Pinker in a nutshell: "Our dark side is driven by a evolution-based propensity toward predation and dominance. On the angelic side, we have, or at least can learn, some degree of self-control, which allows us to inhibit dark tendencies." (Quote from Robert Epstein, image credit Viking Adult)
As might be anticipated from the list of impugned ideas, Pinker puts himself on the side of "science, reason, secularism, Darwinism and the ideal of progress". He sees himself as an advocate of Enlightenment Humanism. The article stimulating this blog appears in the Comment section of Nature, signifying that the science community in general is willing to promote such views. It is something of a challenge to scientists and historians who take a different approach to these issues, because their scholarship is already undermined by Pinker's labels for them: "the romantic, the religious, the nostalgic and the cynical".

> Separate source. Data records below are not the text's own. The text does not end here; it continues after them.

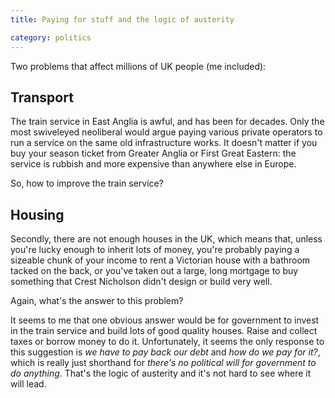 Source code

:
 ```yaml
---
title: Paying for stuff and the logic of austerity

category: politics
---
```


Two problems that affect millions of UK people (me included):

## Transport

The train service in East Anglia is awful, and has been for decades. Only the most swiveleyed neoliberal would argue paying various private operators to run a service on the same old infrastructure works. It doesn't matter if you buy your season ticket from Greater Anglia or First Great Eastern: the service is rubbish and more expensive than anywhere else in Europe.

So, how to improve the train service?

## Housing

Secondly, there are not enough houses in the UK, which means that, unless you're lucky enough to inherit lots of money, you're probably paying a sizeable chunk of your income to rent a Victorian house with a bathroom tacked on the back, or you've taken out a large, long mortgage to buy something that Crest Nicholson didn't design or build very well.

Again, what's the answer to this problem?

It seems to me that one obvious answer would be for government to invest in the train service and build lots of good quality houses. Raise and collect taxes or borrow money to do it. Unfortunately, it seems the only response to this suggestion is _we have to pay back our debt_ and _how do we pay for it?_, which is really just shorthand for _there's no political will for government to do anything_. That's the logic of austerity and it's not hard to see where it will lead.
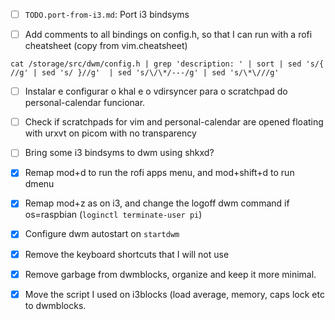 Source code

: - [ ] `TODO.port-from-i3.md`: Port i3 bindsyms

- [ ] Add comments to all bindings on config.h, so that I can run with a rofi cheatsheet (copy from vim.cheatsheet)

```
cat /storage/src/dwm/config.h | grep 'description: ' | sort | sed 's/{ //g' | sed 's/ }//g'  | sed 's/\/\*/---/g' | sed 's/\*\///g'
```

- [ ] Instalar e configurar o khal e o vdirsyncer para o scratchpad do personal-calendar funcionar.
- [ ] Check if scratchpads for vim and personal-calendar are opened floating with urxvt on picom with no transparency

- [ ] Bring some i3 bindsyms to dwm using shkxd?

- [x] Remap mod+d to run the rofi apps menu, and mod+shift+d to run dmenu
- [x] Remap mod+z as on i3, and change the logoff dwm command if os=raspbian (`loginctl terminate-user pi`)
- [x] Configure dwm autostart on `startdwm`
- [x] Remove the keyboard shortcuts that I will not use
- [x] Remove garbage from dwmblocks, organize and keep it more minimal.
- [x] Move the script I used on i3blocks (load average, memory, caps lock etc to dwmblocks.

Those who are accustomed to saying that science deals with "How?" questions and religion deals with "Why?" questions have a real problem with Pinker's article, because it appears in a leading science journal and is all about why humans behave the way they do. The philosophical stance of much modern science treats morality, ethics, social behaviour and much else as a sub-set of phenomena in the natural world.

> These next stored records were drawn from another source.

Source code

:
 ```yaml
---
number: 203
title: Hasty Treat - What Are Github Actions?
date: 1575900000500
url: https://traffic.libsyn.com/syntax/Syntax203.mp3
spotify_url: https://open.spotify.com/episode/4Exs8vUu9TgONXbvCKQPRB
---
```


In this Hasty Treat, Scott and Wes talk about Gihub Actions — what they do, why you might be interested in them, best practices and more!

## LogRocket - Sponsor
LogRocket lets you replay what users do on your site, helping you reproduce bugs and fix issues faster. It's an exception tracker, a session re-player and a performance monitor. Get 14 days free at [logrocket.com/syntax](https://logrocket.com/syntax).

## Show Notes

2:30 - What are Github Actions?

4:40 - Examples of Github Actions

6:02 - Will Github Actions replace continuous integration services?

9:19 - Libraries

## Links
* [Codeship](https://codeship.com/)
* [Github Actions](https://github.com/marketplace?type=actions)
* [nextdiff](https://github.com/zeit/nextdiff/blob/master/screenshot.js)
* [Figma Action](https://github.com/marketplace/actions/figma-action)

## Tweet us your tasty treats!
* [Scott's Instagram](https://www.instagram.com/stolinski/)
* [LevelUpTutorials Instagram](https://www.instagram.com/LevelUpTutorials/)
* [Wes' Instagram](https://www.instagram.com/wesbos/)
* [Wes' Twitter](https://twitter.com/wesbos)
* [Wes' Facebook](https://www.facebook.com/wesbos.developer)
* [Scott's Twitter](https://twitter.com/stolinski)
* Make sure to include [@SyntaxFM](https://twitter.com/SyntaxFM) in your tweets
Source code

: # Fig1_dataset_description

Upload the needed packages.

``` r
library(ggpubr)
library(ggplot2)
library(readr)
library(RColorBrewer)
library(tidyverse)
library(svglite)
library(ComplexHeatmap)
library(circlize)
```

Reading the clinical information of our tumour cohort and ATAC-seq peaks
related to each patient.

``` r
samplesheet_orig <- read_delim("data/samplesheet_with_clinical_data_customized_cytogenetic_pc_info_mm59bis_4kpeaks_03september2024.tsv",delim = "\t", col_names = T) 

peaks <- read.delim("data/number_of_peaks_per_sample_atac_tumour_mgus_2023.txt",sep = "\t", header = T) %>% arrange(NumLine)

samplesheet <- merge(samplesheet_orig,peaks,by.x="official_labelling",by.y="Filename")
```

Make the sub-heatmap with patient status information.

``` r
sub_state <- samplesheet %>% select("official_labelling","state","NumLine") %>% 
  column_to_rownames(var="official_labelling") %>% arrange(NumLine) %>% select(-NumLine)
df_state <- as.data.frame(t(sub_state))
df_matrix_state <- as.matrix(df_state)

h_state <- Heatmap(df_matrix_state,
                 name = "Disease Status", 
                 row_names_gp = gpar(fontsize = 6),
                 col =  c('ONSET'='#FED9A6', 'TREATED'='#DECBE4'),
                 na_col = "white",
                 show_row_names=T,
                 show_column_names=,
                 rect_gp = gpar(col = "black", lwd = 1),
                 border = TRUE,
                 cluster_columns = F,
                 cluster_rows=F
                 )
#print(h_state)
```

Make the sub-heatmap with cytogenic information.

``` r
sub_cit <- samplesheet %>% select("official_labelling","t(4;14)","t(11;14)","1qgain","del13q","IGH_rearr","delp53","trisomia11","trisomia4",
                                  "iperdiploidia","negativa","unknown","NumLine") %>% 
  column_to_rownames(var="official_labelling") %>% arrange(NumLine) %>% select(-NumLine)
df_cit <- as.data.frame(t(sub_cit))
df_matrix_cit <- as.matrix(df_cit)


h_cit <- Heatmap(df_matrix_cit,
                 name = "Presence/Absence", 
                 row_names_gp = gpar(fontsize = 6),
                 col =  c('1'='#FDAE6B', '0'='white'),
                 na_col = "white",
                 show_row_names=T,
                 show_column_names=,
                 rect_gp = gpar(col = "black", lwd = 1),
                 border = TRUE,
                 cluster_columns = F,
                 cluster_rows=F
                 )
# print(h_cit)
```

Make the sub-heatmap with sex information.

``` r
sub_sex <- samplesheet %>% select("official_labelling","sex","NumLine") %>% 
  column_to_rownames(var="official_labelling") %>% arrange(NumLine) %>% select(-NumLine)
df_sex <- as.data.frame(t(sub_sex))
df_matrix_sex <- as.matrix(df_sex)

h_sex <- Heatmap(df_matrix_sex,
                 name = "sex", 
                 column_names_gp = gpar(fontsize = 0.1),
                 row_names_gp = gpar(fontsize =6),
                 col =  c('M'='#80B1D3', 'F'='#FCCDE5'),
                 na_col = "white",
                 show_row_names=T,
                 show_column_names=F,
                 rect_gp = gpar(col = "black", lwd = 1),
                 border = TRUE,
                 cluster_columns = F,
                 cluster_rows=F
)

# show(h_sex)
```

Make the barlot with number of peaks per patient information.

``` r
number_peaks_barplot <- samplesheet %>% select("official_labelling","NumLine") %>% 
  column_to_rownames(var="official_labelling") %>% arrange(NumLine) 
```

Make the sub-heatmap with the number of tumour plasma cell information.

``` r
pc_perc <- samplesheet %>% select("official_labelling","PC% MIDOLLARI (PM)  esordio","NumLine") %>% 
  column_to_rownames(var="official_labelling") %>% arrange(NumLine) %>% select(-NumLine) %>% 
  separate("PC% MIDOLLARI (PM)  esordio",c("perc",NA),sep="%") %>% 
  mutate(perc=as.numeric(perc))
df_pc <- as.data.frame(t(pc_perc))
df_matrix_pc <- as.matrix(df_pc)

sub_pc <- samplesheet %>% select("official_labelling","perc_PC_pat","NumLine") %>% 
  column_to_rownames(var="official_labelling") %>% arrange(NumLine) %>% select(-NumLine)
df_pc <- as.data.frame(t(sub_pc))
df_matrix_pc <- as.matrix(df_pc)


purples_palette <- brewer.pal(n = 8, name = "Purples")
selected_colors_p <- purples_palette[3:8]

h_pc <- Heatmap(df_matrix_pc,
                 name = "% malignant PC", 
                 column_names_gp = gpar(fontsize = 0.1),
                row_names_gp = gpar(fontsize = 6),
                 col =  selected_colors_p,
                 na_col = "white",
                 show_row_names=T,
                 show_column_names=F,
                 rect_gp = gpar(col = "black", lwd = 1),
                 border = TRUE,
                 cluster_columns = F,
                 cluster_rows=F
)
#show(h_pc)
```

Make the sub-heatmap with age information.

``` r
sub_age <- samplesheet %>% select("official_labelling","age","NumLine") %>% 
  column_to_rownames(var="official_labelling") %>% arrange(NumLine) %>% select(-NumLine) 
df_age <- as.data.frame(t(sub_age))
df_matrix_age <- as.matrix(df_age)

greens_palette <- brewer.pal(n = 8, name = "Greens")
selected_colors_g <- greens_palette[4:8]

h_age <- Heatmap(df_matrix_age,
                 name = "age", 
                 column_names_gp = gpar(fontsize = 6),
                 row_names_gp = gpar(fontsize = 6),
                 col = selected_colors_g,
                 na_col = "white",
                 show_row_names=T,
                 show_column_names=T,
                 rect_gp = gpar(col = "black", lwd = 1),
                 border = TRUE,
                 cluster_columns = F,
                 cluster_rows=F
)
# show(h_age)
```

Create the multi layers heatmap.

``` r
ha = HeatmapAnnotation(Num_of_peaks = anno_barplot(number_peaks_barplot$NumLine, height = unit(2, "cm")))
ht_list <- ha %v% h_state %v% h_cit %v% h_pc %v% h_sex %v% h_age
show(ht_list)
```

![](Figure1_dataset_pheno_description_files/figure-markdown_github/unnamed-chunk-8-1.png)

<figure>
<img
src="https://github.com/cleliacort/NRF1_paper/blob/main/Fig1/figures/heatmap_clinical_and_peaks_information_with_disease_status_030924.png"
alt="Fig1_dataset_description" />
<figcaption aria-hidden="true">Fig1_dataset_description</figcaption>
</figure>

The essay in Nature is remarkably light on evidence, although references are provided on the web version and Pinker's new book on this theme makes reference to much relevant data. Undoubtedly, we are not short of data, but the challenge is in selecting relevant data and constructing a robust interpretation of these data. History provides a warning. Before the First World War, there were numerous voices making optimistic noises about the world being bathed in peace. The 1911 issue edition of the Encyclopaedia Britannica carried a prediction by Sir Thomas Barclay that "in no distant future, life among nations" would be characterized by "law, order and peace among men". We look back on that and see it as a cultural relic of the Victorian age, when the idea of progress for civilised society seemed compelling. Such idealism appeared to be swept away by the military ambitions of a highly civilised nation. But in more recent years, the same vision is being promoted. Mueller (2009) is cited by Pinker as a source, and this paper sets out to make the case again for the decline of armed conflict:
"It may be time to revisit the visions and optimism of a century ago and to assess the massive intervening literature on war because we may be reaching a point where war - in both its international and civil varieties - ceases, or nearly ceases, to exist, a remarkable development that has attracted little notice."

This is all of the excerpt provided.